■ **Assignment**: Please work out how many lines below contain the word "moyekilon", and reply with only that number.
>>>>>
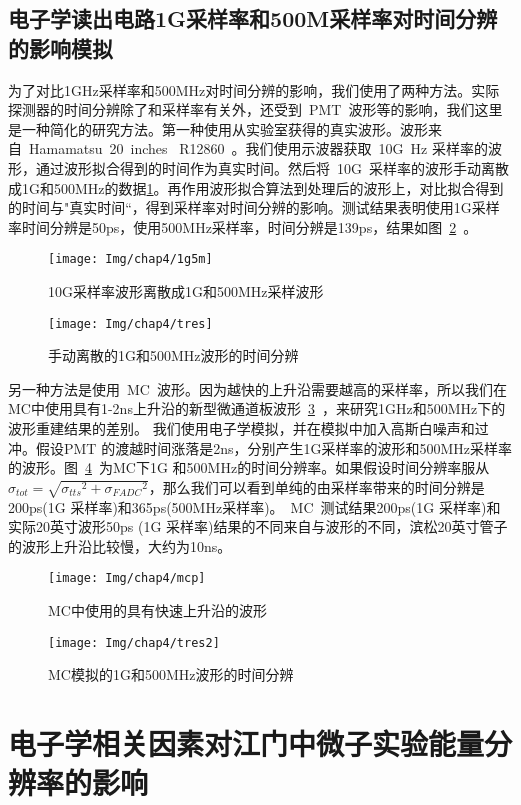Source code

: \subsection{电子学读出电路1G采样率和500M采样率对时间分辨的影响模拟}
为了对比1GHz采样率和500MHz对时间分辨的影响，我们使用了两种方法。实际探测器的时间分辨除了和采样率有关外，还受到~PMT~波形等的影响，我们这里是一种简化的研究方法。第一种使用从实验室获得的真实波形。波形来自~Hamamatsu~20~inches~ R12860~。我们使用示波器获取~10G~Hz 采样率的波形，通过波形拟合得到的时间作为真实时间。然后将~10G~采样率的波形手动离散成1G和500MHz的数据\ref{fig:1g5m}。再作用波形拟合算法到处理后的波形上，对比拟合得到的时间与"真实时间“，得到采样率对时间分辨的影响。测试结果表明使用1G采样率时间分辨是50ps，使用500MHz采样率，时间分辨是139ps，结果如图~\ref{fig:tres}~。
  \begin{figure}[!htbp]
  \centering
   \texttt{[image: Img/chap4/1g5m]}
    \caption{ 10G采样率波形离散成1G和500MHz采样波形}
  \label{fig:1g5m}
\end{figure}
  \begin{figure}[!htbp]
  \centering
   \texttt{[image: Img/chap4/tres]}
    \caption{手动离散的1G和500MHz波形的时间分辨 }
  \label{fig:tres}
\end{figure}
另一种方法是使用~MC~波形。因为越快的上升沿需要越高的采样率，所以我们在MC中使用具有1-2ns上升沿的新型微通道板波形~\ref{fig:mcp}~，来研究1GHz和500MHz下的波形重建结果的差别。 我们使用电子学模拟，并在模拟中加入高斯白噪声和过冲。假设PMT 的渡越时间涨落是2ns，分别产生1G采样率的波形和500MHz采样率的波形。图~\ref{fig:tres2}~为MC下1G 和500MHz的时间分辨率。如果假设时间分辨率服从$\sigma_{tot}=\sqrt{{\sigma_{tts}}^2+{\sigma_{FADC}}^2}$，那么我们可以看到单纯的由采样率带来的时间分辨是200ps(1G 采样率)和365ps(500MHz采样率)。~MC~测试结果200ps(1G 采样率)和实际20英寸波形50ps (1G 采样率)结果的不同来自与波形的不同，滨松20英寸管子的波形上升沿比较慢，大约为10ns。
  \begin{figure}[!htbp]
  \centering
   \texttt{[image: Img/chap4/mcp]}
    \caption{MC中使用的具有快速上升沿的波形}
  \label{fig:mcp}
\end{figure}
  \begin{figure}[!htbp]
  \centering
   \texttt{[image: Img/chap4/tres2]}
    \caption{MC模拟的1G和500MHz波形的时间分辨 }
  \label{fig:tres2}
\end{figure}
\section{电子学相关因素对江门中微子实验能量分辨率的影响}

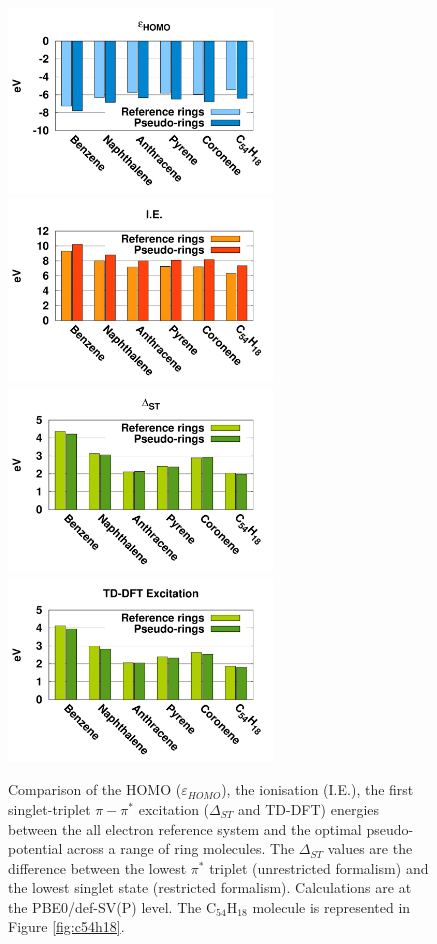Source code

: \documentclass[aip]{revtex4-1}
\begin{document}
\begin{figure}
\begin{center}
\includegraphics[width=7cm]{ring_pbe0_homo}
\includegraphics[width=7cm]{ring_pbe0_ie}
\includegraphics[width=7cm]{ring_pbe0_st}
\includegraphics[width=7cm]{ring_pbe0_tddft}
\end{center}
\caption{Comparison of the HOMO ($\varepsilon_{HOMO}$),
the ionisation (I.E.),
the first singlet-triplet $\pi-\pi^*$ excitation ($\Delta_{ST}$ and TD-DFT) energies
between the
all electron reference system and the optimal pseudo-potential across a range of ring molecules.
The $\Delta_{ST}$ values are the difference
between the lowest $\pi^*$ triplet (unrestricted formalism) and the lowest singlet state
(restricted formalism).
Calculations are at the PBE0/def-SV(P) level.
The C\(_{54}\)H\(_{18}\) molecule is represented in Figure \ref{fig:c54h18}.}
\label{fig:rings_graphs}
\end{figure}
\end{document}
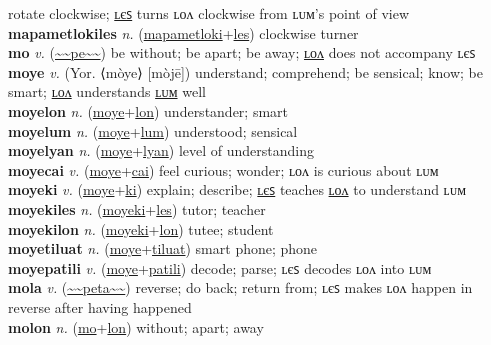 rotate clockwise; \hyperref[mapametlokiles]{ʟєꜱ} turns ʟᴏᴧ clockwise from ʟᴜᴍ's point of view \label{mapametloki} \\
\textbf{mapametlokiles} \textit{n.} (\hyperref[mapametloki]{mapametloki}+\hyperref[les]{les})
clockwise turner \label{mapametlokiles} \\
\textbf{mo} \textit{v.} (\hyperref[pe]{\~{}\~{}pe\~{}\~{}})
be without; be apart; be away; \hyperref[molon]{ʟᴏᴧ} does not accompany ʟєꜱ \label{mo} \\
\textbf{moye} \textit{v.} (Yor. ⟨mòye⟩ [mòjē])
understand; comprehend; be sensical; know; be smart; \hyperref[moyelon]{ʟᴏᴧ} understands \hyperref[moyelum]{ʟᴜᴍ} well \label{moye} \\
\textbf{moyelon} \textit{n.} (\hyperref[moye]{moye}+\hyperref[lon]{lon})
understander; smart \label{moyelon} \\
\textbf{moyelum} \textit{n.} (\hyperref[moye]{moye}+\hyperref[lum]{lum})
understood; sensical \label{moyelum} \\
\textbf{moyelyan} \textit{n.} (\hyperref[moye]{moye}+\hyperref[lyan]{lyan})
level of understanding \label{moyelyan} \\
\textbf{moyecai} \textit{v.} (\hyperref[moye]{moye}+\hyperref[cai]{cai})
feel curious; wonder; ʟᴏᴧ is curious about ʟᴜᴍ \label{moyecai} \\
\textbf{moyeki} \textit{v.} (\hyperref[moye]{moye}+\hyperref[ki]{ki})
explain; describe; \hyperref[moyekiles]{ʟєꜱ} teaches \hyperref[moyekilon]{ʟᴏᴧ} to understand ʟᴜᴍ \label{moyeki} \\
\textbf{moyekiles} \textit{n.} (\hyperref[moyeki]{moyeki}+\hyperref[les]{les})
tutor; teacher \label{moyekiles} \\
\textbf{moyekilon} \textit{n.} (\hyperref[moyeki]{moyeki}+\hyperref[lon]{lon})
tutee; student \label{moyekilon} \\
\textbf{moyetiluat} \textit{n.} (\hyperref[moye]{moye}+\hyperref[tiluat]{tiluat})
smart phone; phone \label{moyetiluat} \\
\textbf{moyepatili} \textit{v.} (\hyperref[moye]{moye}+\hyperref[patili]{patili})
decode; parse; ʟєꜱ decodes ʟᴏᴧ into ʟᴜᴍ \label{moyepatili} \\
\textbf{mola} \textit{v.} (\hyperref[peta]{\~{}\~{}peta\~{}\~{}})
reverse; do back; return from; ʟєꜱ makes ʟᴏᴧ happen in reverse after having happened \label{mola} \\
\textbf{molon} \textit{n.} (\hyperref[mo]{mo}+\hyperref[lon]{lon})
without; apart; away \label{molon} \\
<<<<<
■ **Finished exercise**: 3